### Your instructions
Could you return every record below exactly as it stands, leaving out the pictures?

========

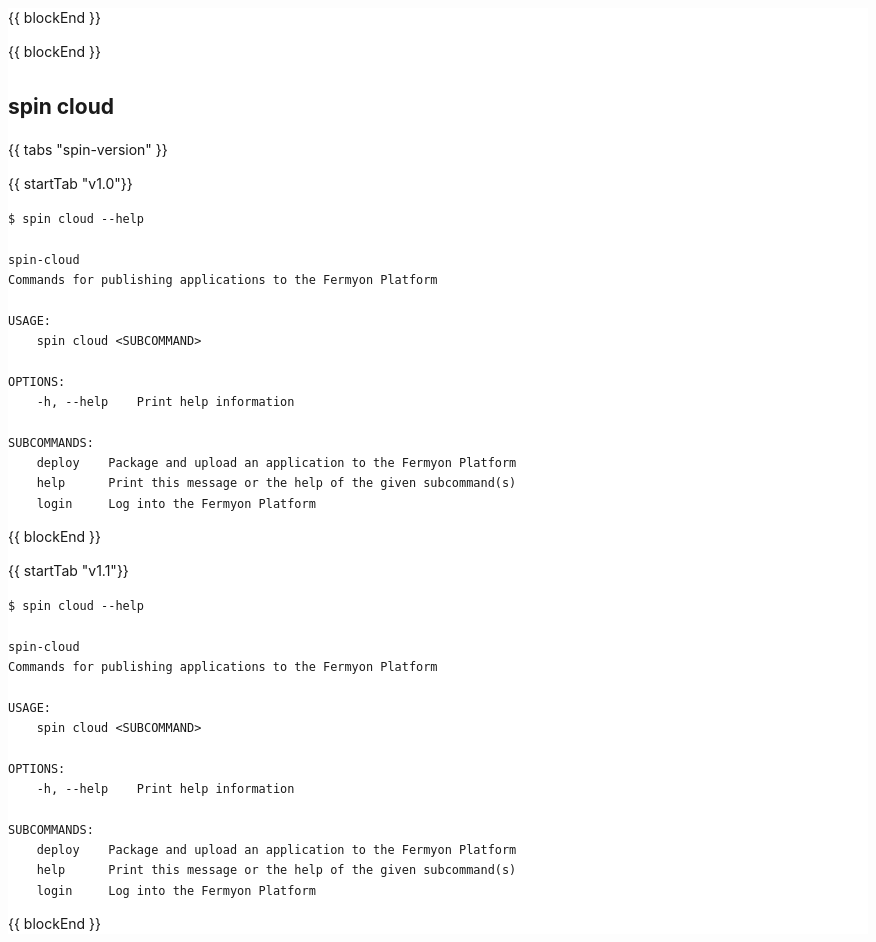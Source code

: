{{ blockEnd }}

{{ blockEnd }}


## spin cloud

{{ tabs "spin-version" }}

{{ startTab "v1.0"}}



```console
$ spin cloud --help

spin-cloud 
Commands for publishing applications to the Fermyon Platform

USAGE:
    spin cloud <SUBCOMMAND>

OPTIONS:
    -h, --help    Print help information

SUBCOMMANDS:
    deploy    Package and upload an application to the Fermyon Platform
    help      Print this message or the help of the given subcommand(s)
    login     Log into the Fermyon Platform
```

{{ blockEnd }}

{{ startTab "v1.1"}}



```console
$ spin cloud --help

spin-cloud 
Commands for publishing applications to the Fermyon Platform

USAGE:
    spin cloud <SUBCOMMAND>

OPTIONS:
    -h, --help    Print help information

SUBCOMMANDS:
    deploy    Package and upload an application to the Fermyon Platform
    help      Print this message or the help of the given subcommand(s)
    login     Log into the Fermyon Platform
```

{{ blockEnd }}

========

### Exercise output
Source code

:{{ blockEnd }}

{{ blockEnd }}


## spin cloud

{{ tabs "spin-version" }}

{{ startTab "v1.0"}}



```console
$ spin cloud --help

spin-cloud 
Commands for publishing applications to the Fermyon Platform

USAGE:
    spin cloud <SUBCOMMAND>

OPTIONS:
    -h, --help    Print help information

SUBCOMMANDS:
    deploy    Package and upload an application to the Fermyon Platform
    help      Print this message or the help of the given subcommand(s)
    login     Log into the Fermyon Platform
```

{{ blockEnd }}

{{ startTab "v1.1"}}



```console
$ spin cloud --help

spin-cloud 
Commands for publishing applications to the Fermyon Platform

USAGE:
    spin cloud <SUBCOMMAND>

OPTIONS:
    -h, --help    Print help information

SUBCOMMANDS:
    deploy    Package and upload an application to the Fermyon Platform
    help      Print this message or the help of the given subcommand(s)
    login     Log into the Fermyon Platform
```

{{ blockEnd }}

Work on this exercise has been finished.